2014-02-03 15:03:00

Costa d'Avorio in crescita. Un religioso: con il lavoro arriverà la vera riconciliazione


Una crescita del 9,8% nel 2012, dell’8,7% nel 2013 e tra l’8 e il 10% prevista nel 2014. Sono i dati economici relativi alla Costa d’Avorio, il Paese africano sconvolto da sanguinose violenze tra il dicembre 2010 e l’aprile 2011, con un bilancio di oltre 3mila morti. A causare la crisi post-elettorale fu allora il rifiuto dell’ex presidente, Laurent Gbagbo, di riconoscere la vittoria del rivale, Alassane Ouattara, alle presidenziali del novembre 2010. Attualmente, Gbagbo è imprigionato all’Aja, accusato dalla Corte penale internazionale di crimini contro l’umanità. Alla base della crescita economica in corso, lo straordinario potenziale agricolo del Paese, primo produttore mondiale di cacao. Ma non mancano i problemi ancora da risolvere, in vista pure delle presidenziali del 2015. Ce ne parla don Flavio Zanetti, parroco di San Giovanni Evangelista a Morofé, quartiere settentrionale di Yamoussoukro, intervistato da Giada Aquilino:RealAudioMP3

R. – Effettivamente, si può constatare che di soldi ne girano: le compagnie aeree offrono più voli settimanali, ci sono molti investitori esteri che vanno e vengono e fanno progetti. Ci sono molte cose da fare. Nell’ambito dell’edilizia, ci sono difficoltà anche per trovare un bulldozer usato, c’è bisogno di camion, di materiale e di gente che sappia fare bene il proprio lavoro. Nel campo dell’agricoltura, c’è bisogno di personale che si occupi delle piantagioni di hevea per produrre la gomma. Il Paese rimane poi il primo produttore mondiale di cacao e si coltiva anche il caffè. Il governo ha pure annunciato l’apertura di fabbriche e l’aumento dei salari degli statali bloccati da tempo. Ci sono molte cose che si possono fare, favorite dal basso costo della manodopera. Per adesso, i soldi girano in certi ambienti ma la maggior parte della popolazione non ne vede ancora i benefici. I prezzi dei generi alimentari aumentano, ma la gente al momento "tira la cinghia".
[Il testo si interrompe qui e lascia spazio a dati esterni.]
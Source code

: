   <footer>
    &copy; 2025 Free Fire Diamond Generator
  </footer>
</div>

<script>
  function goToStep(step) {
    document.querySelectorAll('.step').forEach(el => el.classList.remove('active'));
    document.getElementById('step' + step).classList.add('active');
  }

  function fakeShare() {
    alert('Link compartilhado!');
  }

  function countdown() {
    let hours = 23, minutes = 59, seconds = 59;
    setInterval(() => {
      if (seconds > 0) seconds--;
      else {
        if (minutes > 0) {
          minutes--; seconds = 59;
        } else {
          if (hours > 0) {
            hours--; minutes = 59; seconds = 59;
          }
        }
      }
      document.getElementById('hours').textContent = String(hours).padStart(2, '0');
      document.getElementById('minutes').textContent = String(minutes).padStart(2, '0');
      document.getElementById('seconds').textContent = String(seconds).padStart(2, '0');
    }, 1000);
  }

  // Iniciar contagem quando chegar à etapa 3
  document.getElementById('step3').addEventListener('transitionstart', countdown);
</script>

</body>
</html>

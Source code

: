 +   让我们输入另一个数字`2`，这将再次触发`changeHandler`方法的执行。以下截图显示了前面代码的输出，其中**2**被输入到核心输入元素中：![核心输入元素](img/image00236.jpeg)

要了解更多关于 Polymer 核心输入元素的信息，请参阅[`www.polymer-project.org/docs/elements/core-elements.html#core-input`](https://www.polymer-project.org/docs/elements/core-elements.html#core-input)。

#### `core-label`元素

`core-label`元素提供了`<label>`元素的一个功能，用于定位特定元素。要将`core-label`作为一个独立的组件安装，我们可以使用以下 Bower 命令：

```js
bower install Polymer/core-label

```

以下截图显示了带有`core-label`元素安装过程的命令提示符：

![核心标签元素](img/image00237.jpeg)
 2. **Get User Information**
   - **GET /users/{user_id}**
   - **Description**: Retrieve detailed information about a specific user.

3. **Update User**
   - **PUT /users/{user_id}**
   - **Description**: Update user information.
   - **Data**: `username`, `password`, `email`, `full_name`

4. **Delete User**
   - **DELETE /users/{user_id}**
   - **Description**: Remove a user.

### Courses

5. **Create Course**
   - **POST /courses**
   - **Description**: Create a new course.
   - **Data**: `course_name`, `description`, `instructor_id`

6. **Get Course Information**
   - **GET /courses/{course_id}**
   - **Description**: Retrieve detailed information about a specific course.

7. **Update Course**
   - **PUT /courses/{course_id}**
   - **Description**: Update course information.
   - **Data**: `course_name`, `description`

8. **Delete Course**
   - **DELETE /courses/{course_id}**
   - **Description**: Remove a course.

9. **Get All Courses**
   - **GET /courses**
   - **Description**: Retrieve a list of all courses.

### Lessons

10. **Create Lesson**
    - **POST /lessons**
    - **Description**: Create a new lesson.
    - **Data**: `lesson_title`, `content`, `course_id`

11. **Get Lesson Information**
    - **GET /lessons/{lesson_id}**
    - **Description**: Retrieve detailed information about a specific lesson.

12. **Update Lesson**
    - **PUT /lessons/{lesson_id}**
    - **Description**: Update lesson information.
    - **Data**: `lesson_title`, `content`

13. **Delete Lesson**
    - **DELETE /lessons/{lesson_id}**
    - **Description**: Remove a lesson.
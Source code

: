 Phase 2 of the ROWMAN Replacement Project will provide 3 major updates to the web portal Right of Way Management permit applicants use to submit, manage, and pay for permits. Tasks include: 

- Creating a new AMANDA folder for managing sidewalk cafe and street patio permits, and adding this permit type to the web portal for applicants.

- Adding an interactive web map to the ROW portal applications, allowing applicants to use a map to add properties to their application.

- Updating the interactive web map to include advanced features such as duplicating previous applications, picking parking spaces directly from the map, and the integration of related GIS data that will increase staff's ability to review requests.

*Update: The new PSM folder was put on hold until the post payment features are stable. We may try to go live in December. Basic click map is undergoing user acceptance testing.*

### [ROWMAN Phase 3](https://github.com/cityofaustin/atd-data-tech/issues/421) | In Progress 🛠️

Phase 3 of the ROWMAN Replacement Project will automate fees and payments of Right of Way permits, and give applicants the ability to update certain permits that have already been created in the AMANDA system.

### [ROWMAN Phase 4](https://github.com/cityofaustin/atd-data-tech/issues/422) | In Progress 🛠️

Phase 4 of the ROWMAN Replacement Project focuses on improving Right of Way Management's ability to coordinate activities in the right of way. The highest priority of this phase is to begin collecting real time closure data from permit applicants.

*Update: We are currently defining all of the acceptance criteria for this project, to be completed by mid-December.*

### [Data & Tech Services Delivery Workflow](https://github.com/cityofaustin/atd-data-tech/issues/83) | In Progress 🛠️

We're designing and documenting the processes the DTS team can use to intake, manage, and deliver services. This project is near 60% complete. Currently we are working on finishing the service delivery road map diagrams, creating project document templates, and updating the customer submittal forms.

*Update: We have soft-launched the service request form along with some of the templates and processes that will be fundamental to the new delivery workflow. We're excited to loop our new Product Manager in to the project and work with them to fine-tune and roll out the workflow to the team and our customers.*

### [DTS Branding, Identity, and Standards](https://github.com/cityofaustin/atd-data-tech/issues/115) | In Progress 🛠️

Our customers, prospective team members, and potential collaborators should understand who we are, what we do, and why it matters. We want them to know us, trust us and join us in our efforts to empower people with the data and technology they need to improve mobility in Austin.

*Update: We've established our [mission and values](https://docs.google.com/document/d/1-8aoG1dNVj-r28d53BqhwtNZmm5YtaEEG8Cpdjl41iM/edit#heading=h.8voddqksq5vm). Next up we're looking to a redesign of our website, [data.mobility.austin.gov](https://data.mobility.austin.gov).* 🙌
D. – Oggi, come vive la maggior parte della popolazione?

R. - La maggior parte della popolazione ha difficoltà a nutrirsi correttamente e a curarsi correttamente. Questo è ancora un problema per quelli che vivono nelle periferie urbane, ma anche per chi vive nelle campagne. Quando si va in un ospedale pubblico, bisogna pagare la visita e le medicine che ti danno non sono gratuite ma a pagamento. Quindi, anche se si stanno facendo sforzi enormi per ricostruire le strutture sanitarie, non tutti possono accedervi perché mancano i mezzi economici. Ogni giorno si vive di espedienti, di lavori precari per riuscire a mangiare qualche cosa o per pagare solo l’affitto di una baracca.

D. – Cosa rimane oggi delle sanguinose violenze che ci sono state tra il dicembre 2010 e l’aprile del 2011?

R. – La crisi c’è stata non solo tra il 2010 ed il 2011, ma dal 2002 in poi. Tanti vogliono provare a dimenticare, però quando ad esempio si perde la casa il fatto non si supera facilmente: si cerca un risarcimento oppure c'è chi vuole vendicarsi. Non è detto che tutto si risolva immediatamente. Lo stesso avviene per chi ha perso un congiunto. Ci sono tante persone che sono sparite e non si sa più dove siano. Tutto ciò alimenta l’odio, lo spirito di vendetta sui presunti colpevoli. C’è una Commissione di dialogo-verità-riconciliazione che cerca di far parlare gli uni con gli altri, cerca di far dialogare sulla base di una verità. Se effettivamente ci sarà un rilancio economico e le persone inizieranno a vedere che lavorando hanno un ritorno economico, le condizioni di vita miglioreranno e forse riusciranno a superare questa fase, riconquistando una vita normale.

D. – Qual è la speranza da parroco di Morofé per il futuro?

R. – La speranza è che ci sia lavoro per la maggior parte delle persone. Personalmente, spero anche che il Vangelo possa lavorare nel cuore degli uomini, per far riscoprire una vita più fraterna. Queste sono le mie speranze da parroco.